Per conversation with @pawelbaran it could be helpful for new users into the BHoM to be able to select the Revit category they wish to pull by a dropdown instead of typing. I imagine this as an enum.

Not sure where best this would live though given that it is a UI specific category list, though it would be helpful in both Excel and Grasshopper pull from Revit workflows.

image

travispotterBH avatar Jul 13 '22 18:07 travispotterBH

This looks really good. 👍

Not sure where best this would live though

Would suggest this is indeed in a Revit_oM - but developed over in the Revit_Toolkit repo @travispotterBH - you can even transfer this issue over

image

al-fisher avatar Jul 14 '22 09:07 al-fisher

Yeah I support the idea, also a follow up from another discussion: adding two new properties to FilterByCategoryRequest:

  • bool Elements { get; set; } = true;
  • bool Types { get; set; } = false;

This would default to pull elements only (what users usually want), but would allow pulling types (only or combined with elements) as well.
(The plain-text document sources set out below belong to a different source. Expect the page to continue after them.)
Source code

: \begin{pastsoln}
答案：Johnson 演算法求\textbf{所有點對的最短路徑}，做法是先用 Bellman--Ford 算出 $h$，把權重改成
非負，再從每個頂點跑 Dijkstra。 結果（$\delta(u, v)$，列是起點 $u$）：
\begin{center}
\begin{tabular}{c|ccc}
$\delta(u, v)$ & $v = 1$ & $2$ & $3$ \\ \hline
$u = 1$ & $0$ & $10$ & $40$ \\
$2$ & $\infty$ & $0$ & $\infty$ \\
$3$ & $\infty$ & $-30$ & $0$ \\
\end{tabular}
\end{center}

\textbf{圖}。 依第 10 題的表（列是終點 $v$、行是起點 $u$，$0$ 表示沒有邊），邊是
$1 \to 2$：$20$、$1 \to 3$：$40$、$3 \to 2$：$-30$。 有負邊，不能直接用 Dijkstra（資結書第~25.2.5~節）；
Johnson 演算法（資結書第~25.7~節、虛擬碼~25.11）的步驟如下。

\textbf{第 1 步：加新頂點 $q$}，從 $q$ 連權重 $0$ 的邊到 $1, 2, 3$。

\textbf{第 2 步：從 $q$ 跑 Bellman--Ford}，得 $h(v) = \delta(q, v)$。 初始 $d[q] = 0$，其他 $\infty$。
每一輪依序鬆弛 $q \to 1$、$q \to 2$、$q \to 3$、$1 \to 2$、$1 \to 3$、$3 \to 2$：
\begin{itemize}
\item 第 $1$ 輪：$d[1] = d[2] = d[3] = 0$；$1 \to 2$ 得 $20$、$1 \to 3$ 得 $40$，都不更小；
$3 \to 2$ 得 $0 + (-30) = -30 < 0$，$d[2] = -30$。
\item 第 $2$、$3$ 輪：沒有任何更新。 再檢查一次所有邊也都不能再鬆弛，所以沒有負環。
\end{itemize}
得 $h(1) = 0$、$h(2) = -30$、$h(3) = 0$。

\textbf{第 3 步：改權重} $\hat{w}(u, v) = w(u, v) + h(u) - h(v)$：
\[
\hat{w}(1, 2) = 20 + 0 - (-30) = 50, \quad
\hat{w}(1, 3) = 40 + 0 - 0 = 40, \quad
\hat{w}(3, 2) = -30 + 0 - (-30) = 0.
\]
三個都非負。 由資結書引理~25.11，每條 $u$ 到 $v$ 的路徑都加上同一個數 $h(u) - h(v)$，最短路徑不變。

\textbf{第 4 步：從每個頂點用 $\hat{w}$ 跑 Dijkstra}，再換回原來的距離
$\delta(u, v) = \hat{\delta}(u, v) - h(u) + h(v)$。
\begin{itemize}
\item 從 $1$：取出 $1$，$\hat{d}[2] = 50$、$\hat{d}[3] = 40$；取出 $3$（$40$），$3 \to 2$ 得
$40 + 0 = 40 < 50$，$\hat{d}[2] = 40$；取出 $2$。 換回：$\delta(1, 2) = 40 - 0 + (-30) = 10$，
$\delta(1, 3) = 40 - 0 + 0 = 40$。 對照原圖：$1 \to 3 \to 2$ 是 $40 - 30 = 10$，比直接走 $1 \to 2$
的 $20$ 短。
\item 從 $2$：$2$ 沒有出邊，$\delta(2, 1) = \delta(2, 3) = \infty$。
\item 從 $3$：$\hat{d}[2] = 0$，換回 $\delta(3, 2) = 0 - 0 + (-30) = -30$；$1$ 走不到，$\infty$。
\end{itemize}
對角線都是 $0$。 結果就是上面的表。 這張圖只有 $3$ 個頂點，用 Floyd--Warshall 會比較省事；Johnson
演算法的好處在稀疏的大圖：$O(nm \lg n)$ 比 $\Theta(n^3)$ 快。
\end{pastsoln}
pawelbaran avatar Jul 15 '22 09:07 pawelbaran

Related to https://github.com/BHoM/Revit_Toolkit/issues/644

pawelbaran avatar Jan 04 '23 17:01 pawelbaran

Oke, after a long investigation we have the following conclusions:

  • Revit category labels contain duplicates, which means we cannot fully depend on filtering by label - on the other hand, so far no relevant category with duplicate label has been identified (by relevant I mean the ones usually pulled by the users)
  • afaik we cannot represent enums as human readable text in the UI

So what I would suggest is adding the following enum to Revit_oM:

[UseDescriptionsAsLabels]
public enum Category
{
	[Description("Walls")]
	[DisplayText("Walls")]
	OST_Walls = -2000011,
	[Description("Floors")]
	[DisplayText("Floors")]
	OST_Floors = -2000032
}

...where UseDescriptionsAsLabels attribute would indicate that the description would be shown as the label of a dropdown item, DisplayText showing as value: image

Alternatively (possibly even neater):

public enum Category
{
	[DisplayText("Walls", true, true)]
	OST_Walls = -2000011,
	[DisplayText("Floors", true, true)]
	OST_Floors = -2000032
}

...where the bool parameters of DisplayTextAttribute would indicate whether it should be used as label of the dropdown item (what we need) or the output string (what it actually does).

Once we have the above enum in place, the workflow is as follows:

  • in GH the user can use either a hand-typed string or the enum that gets converted to the relevant label string
  • the label string gets matched against the BH.oM.Revit.Category enum based on the DisplayTextAttribute
  • BH.oM.Revit.Category enum value gets matched against Autodesk.Revit.DB.BuiltInCategory based on the int representation (needs to always match)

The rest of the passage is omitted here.